I kid, I kid. I don’t dislike him because he’s gay. But he is.

Question # 5 When are you going to stop taking these stupid questions?

Right . . . about . . . now.

Bloomberg’s Bust

As I noted Michael Bloomberg’s in the Corner, I think that Michael Bloomberg’s freelancing about the Time Square bomber is nothing short of a scandal. In his Katie Couric interview, he not only helped fuel the continuing “brown scare” B.S. aimed at Obama’s critics, he revealed that he was either a partisan hack or completely out of the loop while pretending to be on top of the investigation and all its particulars. Authorities already knew it was a Pakistani — or some other Asian-Muslim nationality – by the time Bloomberg was freelancing his Glenn-Beck-did-it bunk.

But that should be well-covered by the time you get this “news”letter. So let us focus on an overlooked idiocy. In the interview he said: “There is no evidence that it`s tied into anything else. It looks like an amateurish job done by at least one person.”

Ah. This is truly expert commentary. Without Bloomberg informing us that there was “at least one person” involved in the failed terrorist attack, many of us might well have assumed that the perpetrators could have been a null set. I would like to see the press conference for something like that.
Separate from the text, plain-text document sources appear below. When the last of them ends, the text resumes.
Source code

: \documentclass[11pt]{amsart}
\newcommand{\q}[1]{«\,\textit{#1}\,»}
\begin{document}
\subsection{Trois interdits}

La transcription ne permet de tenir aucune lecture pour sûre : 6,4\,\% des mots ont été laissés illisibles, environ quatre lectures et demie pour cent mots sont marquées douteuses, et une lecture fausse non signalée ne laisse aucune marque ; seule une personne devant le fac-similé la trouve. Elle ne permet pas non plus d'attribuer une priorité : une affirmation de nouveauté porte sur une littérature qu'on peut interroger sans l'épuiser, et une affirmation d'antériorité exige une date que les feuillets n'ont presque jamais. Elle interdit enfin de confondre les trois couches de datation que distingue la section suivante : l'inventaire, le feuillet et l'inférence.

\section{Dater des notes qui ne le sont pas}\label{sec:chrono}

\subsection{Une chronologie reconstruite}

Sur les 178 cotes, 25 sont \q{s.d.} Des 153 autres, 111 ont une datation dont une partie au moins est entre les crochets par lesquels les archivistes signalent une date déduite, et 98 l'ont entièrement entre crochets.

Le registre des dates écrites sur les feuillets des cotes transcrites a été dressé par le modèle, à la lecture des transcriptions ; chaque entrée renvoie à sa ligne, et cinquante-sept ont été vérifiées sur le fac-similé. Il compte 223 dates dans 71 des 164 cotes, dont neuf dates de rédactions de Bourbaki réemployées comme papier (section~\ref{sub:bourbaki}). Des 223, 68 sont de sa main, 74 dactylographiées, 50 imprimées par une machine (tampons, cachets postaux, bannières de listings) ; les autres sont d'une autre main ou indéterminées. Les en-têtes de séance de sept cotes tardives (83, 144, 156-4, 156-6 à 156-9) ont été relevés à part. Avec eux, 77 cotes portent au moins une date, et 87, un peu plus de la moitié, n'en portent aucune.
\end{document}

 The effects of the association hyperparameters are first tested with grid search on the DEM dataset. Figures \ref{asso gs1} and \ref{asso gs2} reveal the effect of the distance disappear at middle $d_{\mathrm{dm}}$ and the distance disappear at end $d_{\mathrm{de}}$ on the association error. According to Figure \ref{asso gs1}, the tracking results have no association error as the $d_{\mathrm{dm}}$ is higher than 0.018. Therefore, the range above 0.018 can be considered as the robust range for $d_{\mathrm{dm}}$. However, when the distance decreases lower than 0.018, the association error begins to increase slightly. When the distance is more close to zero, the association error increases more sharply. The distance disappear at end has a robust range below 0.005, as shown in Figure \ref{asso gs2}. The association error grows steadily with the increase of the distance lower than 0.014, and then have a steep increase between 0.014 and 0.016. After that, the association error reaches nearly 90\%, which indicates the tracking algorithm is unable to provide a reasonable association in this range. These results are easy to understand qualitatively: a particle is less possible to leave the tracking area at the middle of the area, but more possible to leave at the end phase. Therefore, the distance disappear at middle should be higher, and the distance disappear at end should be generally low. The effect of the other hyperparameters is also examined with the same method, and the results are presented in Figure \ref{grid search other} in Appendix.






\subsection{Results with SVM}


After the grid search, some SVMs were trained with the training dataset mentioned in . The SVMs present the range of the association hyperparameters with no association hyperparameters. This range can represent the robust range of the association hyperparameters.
Police Commissioner: “We are exploring every lead, including the possibility that this event did not happen, or that the atoms in the surrounding atmosphere simply spontaneously and randomly organized in the form of a 1990 Nissan Pathfinder full of propane tanks and fireworks. Of course, we are exploring the more likely scenario that some number of human beings are responsible, but we can’t rule out these other possibilities. Indeed, given the implications of the random-agglomeration-of-atoms possibility, we feel compelled to work diligently to rule out the zero-perpetrators scenario.”

More Bloomberg!

Here’s the opening to a piece by Mayor Bloomberg at the Huffington Post:

[BLOCK]It’s amazing but true: We can prevent terror suspects from boarding an airplane, but the FBI doesn’t have the power to block them from buying dynamite or an AK-47. I believe strongly that they should. And so do the 500 mayors who are members of our bi-partisan coalition of Mayor Against Illegal Guns. [BLOCK]

Um, not the best example. Didn’t the Christmas Bomber and the Unibrow Bomber (my pet name for the Times Square bomber) both actually, you know, get on the planes? Also, someone needs to tell Bloomberg that the “Mayor” in his group’s name is plural.

 

Anyway, I’ve got to jet. I just landed in D.C., and my Holiday Inn Express wisdom has worn off. And I can’t keep writing this stupid in such close proximity the couch without him chiming in.